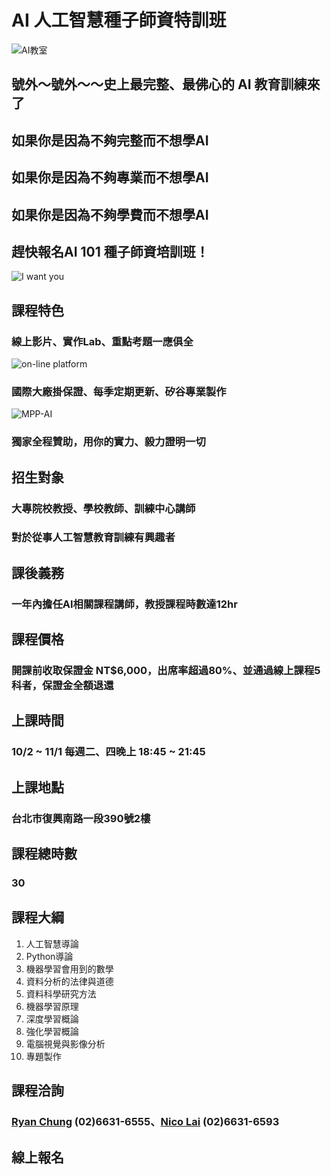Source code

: # AI 人工智慧種子師資特訓班
![AI教室](https://pictures.ozy.com/pictures/600x337/1/5/6/103156_ai_ep5.jpg)
## 號外～號外～～史上最完整、最佛心的 AI 教育訓練來了
## 如果你是因為不夠完整而不想學AI
## 如果你是因為不夠專業而不想學AI
## 如果你是因為不夠學費而不想學AI
## 趕快報名AI 101 種子師資培訓班！
![I want you](https://i.pinimg.com/originals/a6/4d/c4/a64dc48040a297ff4fb89fb3cf888f43.jpg)
## 課程特色
### 線上影片、實作Lab、重點考題一應俱全
![on-line platform](https://image.ibb.co/gOO9kz/2018_08_17_12_25_10.png)
### 國際大廠掛保證、每季定期更新、矽谷專業製作
![MPP-AI](https://image.ibb.co/iSQpkz/2018_08_17_12_30_30.png)
### 獨家全程贊助，用你的實力、毅力證明一切
## 招生對象
### 大專院校教授、學校教師、訓練中心講師
### 對於從事人工智慧教育訓練有興趣者
## 課後義務
###  一年內擔任AI相關課程講師，教授課程時數達12hr
## 課程價格
### 開課前收取保證金 NT$6,000，出席率超過80%、並通過線上課程5科者，保證金全額退還
## 上課時間
### 10/2 ~ 11/1 每週二、四晚上 18:45 ~ 21:45
## 上課地點
### 台北市復興南路一段390號2樓
## 課程總時數
### 30
## 課程大綱
01. 人工智慧導論
02. Python導論
03. 機器學習會用到的數學
04. 資料分析的法律與道德
05. 資料科學研究方法
06. 機器學習原理
07. 深度學習概論
08. 強化學習概論
09. 電腦視覺與影像分析
10. 專題製作
## 課程洽詢
### [Ryan Chung](mailto:ryan@iii.org.tw) (02)6631-6555、[Nico Lai](mailto:wl9208@iii.org.tw) (02)6631-6593
## 線上報名






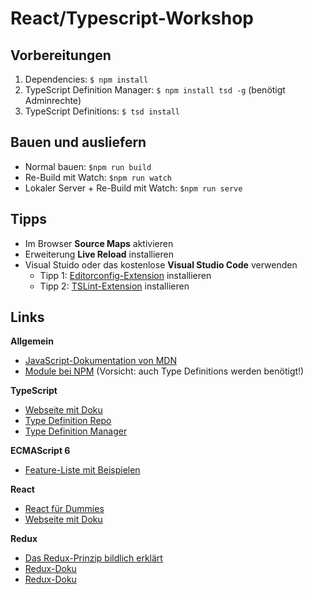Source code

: React/Typescript-Workshop
=========================

Vorbereitungen
--------------

1. Dependencies: `$ npm install`
2. TypeScript Definition Manager: `$ npm install tsd -g` (benötigt Adminrechte)
3. TypeScript Definitions: `$ tsd install`

Bauen und ausliefern
--------------------

* Normal bauen: `$npm run build`
* Re-Build mit Watch: `$npm run watch`
* Lokaler Server + Re-Build mit Watch: `$npm run serve`

Tipps
-----

* Im Browser **Source Maps** aktivieren
* Erweiterung **Live Reload** installieren
* Visual Stuido oder das kostenlose **Visual Studio Code** verwenden
  * Tipp 1: [Editorconfig-Extension](https://marketplace.visualstudio.com/items?itemName=EditorConfig.EditorConfig) installieren
  * Tipp 2: [TSLint-Extension](https://marketplace.visualstudio.com/items?itemName=eg2.tslint) installieren

Links
-----

**Allgemein**

* [JavaScript-Dokumentation von MDN](https://developer.mozilla.org/en-US/docs/Web/JavaScript)
* [Module bei NPM](https://www.npmjs.com/) (Vorsicht: auch Type Definitions werden benötigt!)

**TypeScript**

* [Webseite mit Doku](http://www.typescriptlang.org/)
* [Type Definition Repo](https://github.com/DefinitelyTyped/DefinitelyTyped)
* [Type Definition Manager](http://definitelytyped.org/tsd/)

**ECMAScript 6**

* [Feature-Liste mit Beispielen](https://github.com/lukehoban/es6features)

**React**

* [React für Dummies](http://blog.andrewray.me/reactjs-for-stupid-people/)
* [Webseite mit Doku](https://facebook.github.io/react/)

**Redux**

* [Das Redux-Prinzip bildlich erklärt](https://code-cartoons.com/a-cartoon-intro-to-redux-3afb775501a6#.70cxs1uhb)
* [Redux-Doku](http://rackt.org/redux/docs/introduction/index.html)
* [Redux-Doku](http://rackt.org/redux/docs/introduction/Ecosystem.html#tutorials-and-articles)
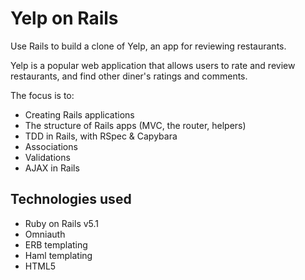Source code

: # Yelp on Rails 

Use Rails to build a clone of Yelp, an app for reviewing restaurants.

Yelp is a popular web application that allows users to rate and review restaurants, and find other diner's ratings and comments.

The focus is to:
* Creating Rails applications
* The structure of Rails apps (MVC, the router, helpers)
* TDD in Rails, with RSpec & Capybara
* Associations
* Validations
* AJAX in Rails

## Technologies used
* Ruby on Rails v5.1
* Omniauth
* ERB templating
* Haml templating
* HTML5

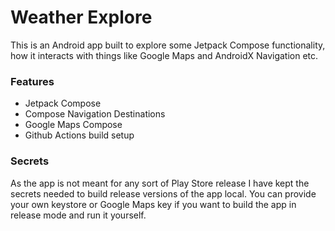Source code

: # Weather Explore
This is an Android app built to explore some Jetpack Compose functionality, how it interacts with things like Google Maps and AndroidX Navigation etc. 

### Features
- Jetpack Compose
- Compose Navigation Destinations
- Google Maps Compose
- Github Actions build setup

### Secrets
As the app is not meant for any sort of Play Store release I have kept the secrets needed to build release versions of the app local.
You can provide your own keystore or Google Maps key if you want to build the app in release mode and run it yourself.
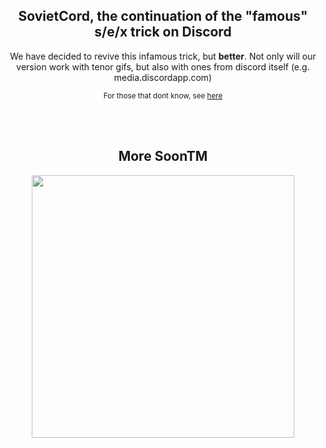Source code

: <div align="center">
  
  <h2>SovietCord, the continuation of the "famous" s/e/x trick on Discord</h2>
  
  We have decided to revive this infamous trick, but **better**. Not only will our version work with tenor gifs, but also with ones from discord itself (e.g. media.discordapp.com)
  
  <sub>For those that dont know, see <a href="https://knowyourmeme.com/memes/discord-sex-hack" target="_blank">here</a></sub>

  <!---
  br my beloved... shush, I know its cursed
  -->
  <br><br> 

  <h2>More SoonTM</h2>
  <img src="https://github.com/user-attachments/assets/4bceabb5-91a0-414c-a386-69ade4cef3ff" align="center" height="420vh"/>
</div>
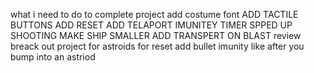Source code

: what i need to do to complete project 
add costume font 
ADD TACTILE BUTTONS
ADD RESET 
ADD TELAPORT 
IMUNITEY TIMER
SPPED UP SHOOTING 
MAKE SHIP SMALLER
ADD TRANSPERT ON BLAST 
review breack out project for astroids for reset 
add bullet imunity like after you bump into an astriod 
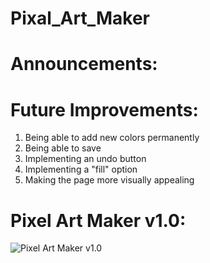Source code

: # Pixal_Art_Maker

# Announcements:

# Future Improvements:
1. Being able to add new colors permanently
2. Being able to save
3. Implementing an undo button
4. Implementing a "fill" option
5. Making the page more visually appealing

# Pixel Art Maker v1.0:
![Pixel Art Maker v1.0](https://raw.githubusercontent.com/thisfncodeio/Pixal_Art_Maker/master/mushroom.PNG)
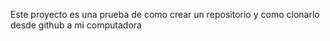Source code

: Este proyecto es una prueba de como crear un repositorio y como clonarlo desde github a mi computadora
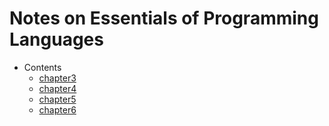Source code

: Notes on Essentials of Programming Languages
============================================

- Contents
  - [chapter3](ch03/README.md)
  - [chapter4](ch04/README.md)
  - [chapter5](ch05/README.md)
  - [chapter6](ch06/README.md)
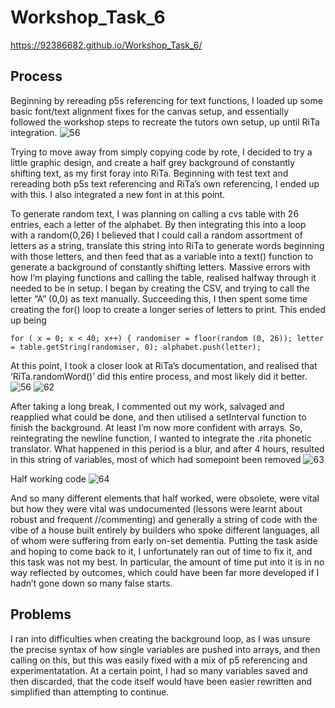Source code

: # Workshop_Task_6

https://92386682.github.io/Workshop_Task_6/

## Process
Beginning by rereading p5s referencing for text functions, I loaded up some basic font/text alignment fixes for the canvas setup,  and essentially followed the workshop steps to recreate the tutors own setup, up until RiTa integration.
![56](https://github.com/user-attachments/assets/38e829f7-664b-4a0e-b223-2e412fbf7636)

Trying to move away from simply copying code by rote, I decided to try a little graphic design, and create a half grey background of constantly shifting text, as my first foray into RiTa. Beginning with test text and rereading both p5s text referencing and RiTa’s own referencing, I ended up with this. I also integrated a new font in at this point.

To generate random text, I was planning on calling a cvs table with 26 entries, each a letter of the alphabet. By then integrating this into a loop with a random(0,26) I believed that I could call a random assortment of letters as a string, translate this string into RiTa to generate words beginning with those letters, and then feed that as a variable into a text() function to generate a background of constantly shifting letters.
Massive errors with how I’m playing functions and calling the table, realised halfway through it needed to be in setup. I began by creating the CSV, and trying to call the letter “A” (0,0) as text manually. 
Succeeding this, I then spent some time creating the for() loop to create a longer series of letters to print. This ended up being

  `` for ( x = 0; x < 40; x++) {
      randomiser = floor(random (0, 26));
      letter = table.getString(randomiser, 0);
      alphabet.push(letter);
    ``

    
At this point, I took a closer look at RiTa’s documentation, and realised that ‘RiTa.randomWord()’ did this entire process, and most likely did it better. 
![56](https://github.com/user-attachments/assets/ab8f2cf0-4302-4155-a73d-852201f0bfbf)
![62](https://github.com/user-attachments/assets/3d5e4835-ae53-4ae1-a3f4-db52e4d2484f)

After taking a long break, I commented out my work, salvaged and reapplied what could be done, and then utilised a setInterval function to finish the background. At least I’m now more confident with arrays.
So, reintegrating the newline function, I wanted to integrate the .rita phonetic translator. What happened in this period is a blur, and after 4 hours, resulted in this string of variables, most of which had somepoint been removed
![63](https://github.com/user-attachments/assets/0b91f364-12f1-4db5-94b9-65ffaa90b3e1)

Half working code
![64](https://github.com/user-attachments/assets/b5c29c1f-b5a4-4144-9886-7a69348c5402)

And so many different elements that half worked, were obsolete, were vital but how they were vital was undocumented (lessons were learnt about robust and frequent //commenting) and generally a string of code with the vibe of a house built entirely by builders who spoke different languages, all of whom were suffering from early on-set dementia. Putting the task aside and hoping to come back to it, I unfortunately ran out of time to fix it, and this task was not my best. In particular, the amount of time put into it is in no way reflected by outcomes, which could have been far more developed if I hadn’t gone down so many false starts.

## Problems
I ran into difficulties when creating the background loop, as I was unsure the precise syntax of how single variables are pushed into arrays, and then calling on this, but this was easily fixed with a mix of p5 referencing and experimentatation.  At a certain point, I had so many variables saved and then discarded, that the code itself would have been easier rewritten and simplified than attempting to continue.
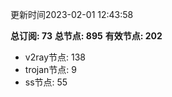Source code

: 更新时间2023-02-01 12:43:58

**总订阅: 73**
**总节点: 895**
**有效节点: 202**
- v2ray节点: 138
- trojan节点: 9
- ss节点: 55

::::::::

Return every line of the entries above that the string "release" appears in.

As the app is not meant for any sort of Play Store release I have kept the secrets needed to build release versions of the app local.
You can provide your own keystore or Google Maps key if you want to build the app in release mode and run it yourself.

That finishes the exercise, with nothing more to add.